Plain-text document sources
——————————
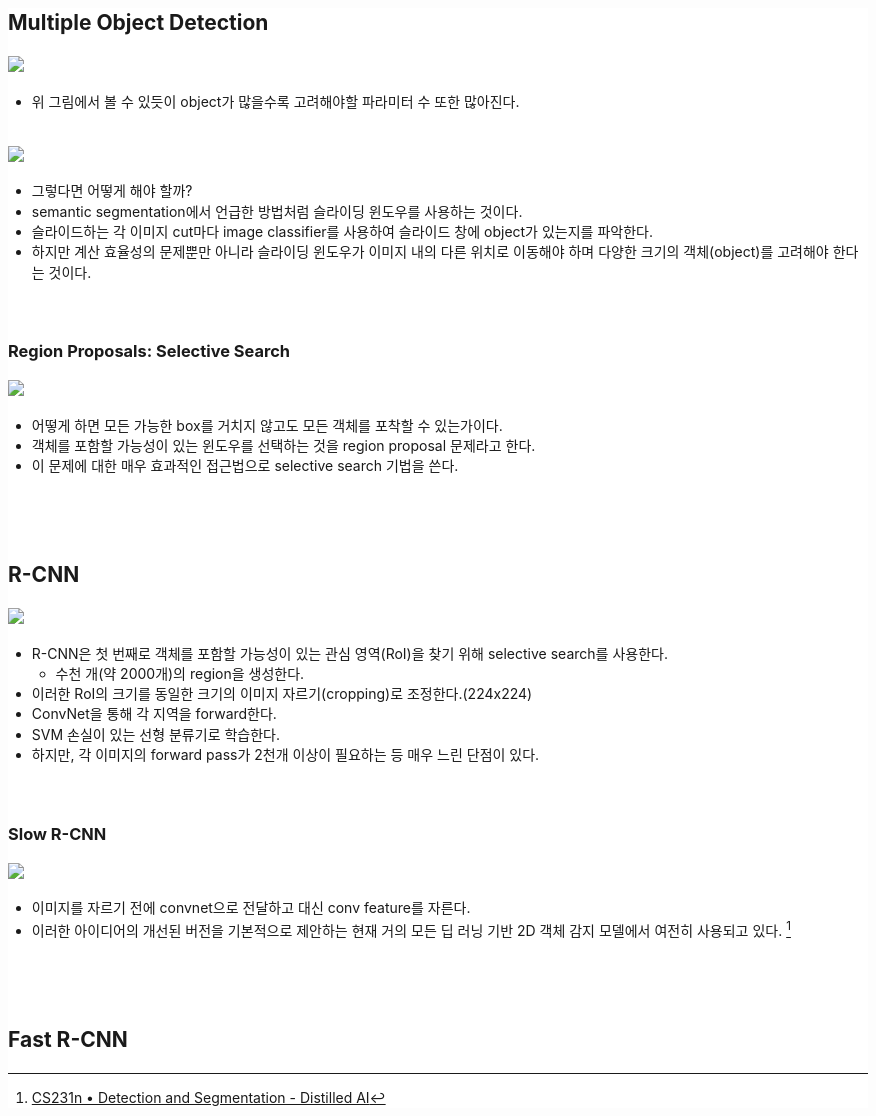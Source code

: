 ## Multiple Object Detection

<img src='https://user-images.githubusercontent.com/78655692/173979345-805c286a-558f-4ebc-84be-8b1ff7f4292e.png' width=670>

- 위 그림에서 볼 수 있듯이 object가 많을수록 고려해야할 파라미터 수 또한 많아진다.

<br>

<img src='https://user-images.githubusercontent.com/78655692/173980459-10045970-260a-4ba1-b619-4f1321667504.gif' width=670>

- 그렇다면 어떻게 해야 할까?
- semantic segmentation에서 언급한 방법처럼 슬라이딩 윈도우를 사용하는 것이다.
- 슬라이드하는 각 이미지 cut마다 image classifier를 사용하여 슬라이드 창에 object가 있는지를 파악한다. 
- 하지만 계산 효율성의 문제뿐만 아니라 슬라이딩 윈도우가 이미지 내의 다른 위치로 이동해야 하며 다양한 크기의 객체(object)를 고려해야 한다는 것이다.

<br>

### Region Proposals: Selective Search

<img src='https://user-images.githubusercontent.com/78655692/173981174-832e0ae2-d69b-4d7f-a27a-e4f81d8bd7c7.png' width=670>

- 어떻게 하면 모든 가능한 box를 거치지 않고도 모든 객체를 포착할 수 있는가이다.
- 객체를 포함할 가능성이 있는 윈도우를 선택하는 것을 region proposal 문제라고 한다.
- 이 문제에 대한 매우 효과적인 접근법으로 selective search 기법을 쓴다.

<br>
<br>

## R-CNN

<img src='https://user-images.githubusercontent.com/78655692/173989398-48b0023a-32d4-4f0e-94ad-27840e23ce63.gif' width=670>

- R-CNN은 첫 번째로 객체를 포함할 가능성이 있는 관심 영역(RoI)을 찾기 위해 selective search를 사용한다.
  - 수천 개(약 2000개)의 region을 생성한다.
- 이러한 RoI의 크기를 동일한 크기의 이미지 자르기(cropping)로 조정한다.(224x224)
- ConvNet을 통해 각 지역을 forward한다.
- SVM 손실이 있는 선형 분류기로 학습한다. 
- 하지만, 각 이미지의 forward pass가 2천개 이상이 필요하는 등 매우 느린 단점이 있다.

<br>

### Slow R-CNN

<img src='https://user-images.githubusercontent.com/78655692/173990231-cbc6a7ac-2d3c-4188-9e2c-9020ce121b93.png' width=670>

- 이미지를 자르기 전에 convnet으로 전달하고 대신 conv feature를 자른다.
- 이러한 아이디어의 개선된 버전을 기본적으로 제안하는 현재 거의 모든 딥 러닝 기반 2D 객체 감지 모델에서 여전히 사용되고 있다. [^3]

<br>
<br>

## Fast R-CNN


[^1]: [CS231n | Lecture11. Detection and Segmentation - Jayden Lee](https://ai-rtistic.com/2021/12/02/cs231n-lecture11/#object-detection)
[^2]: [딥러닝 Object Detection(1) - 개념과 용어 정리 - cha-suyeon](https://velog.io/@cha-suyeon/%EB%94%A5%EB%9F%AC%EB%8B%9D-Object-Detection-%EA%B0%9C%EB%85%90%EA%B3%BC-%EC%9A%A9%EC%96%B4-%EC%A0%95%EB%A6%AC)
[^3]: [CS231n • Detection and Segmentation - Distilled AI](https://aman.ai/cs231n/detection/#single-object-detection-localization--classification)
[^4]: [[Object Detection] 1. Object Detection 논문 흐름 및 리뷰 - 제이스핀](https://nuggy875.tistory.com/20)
——————————
• Task directions
Please repeat exactly the data above from its first line to the line that contains "- 슬라이드하는 각 이미지", inclusive, and leave every picture out.

• Result of this task
Source code

: ## Multiple Object Detection

<img src='https://user-images.githubusercontent.com/78655692/173979345-805c286a-558f-4ebc-84be-8b1ff7f4292e.png' width=670>

- 위 그림에서 볼 수 있듯이 object가 많을수록 고려해야할 파라미터 수 또한 많아진다.

<br>

<img src='https://user-images.githubusercontent.com/78655692/173980459-10045970-260a-4ba1-b619-4f1321667504.gif' width=670>

- 그렇다면 어떻게 해야 할까?
- semantic segmentation에서 언급한 방법처럼 슬라이딩 윈도우를 사용하는 것이다.
- 슬라이드하는 각 이미지 cut마다 image classifier를 사용하여 슬라이드 창에 object가 있는지를 파악한다. 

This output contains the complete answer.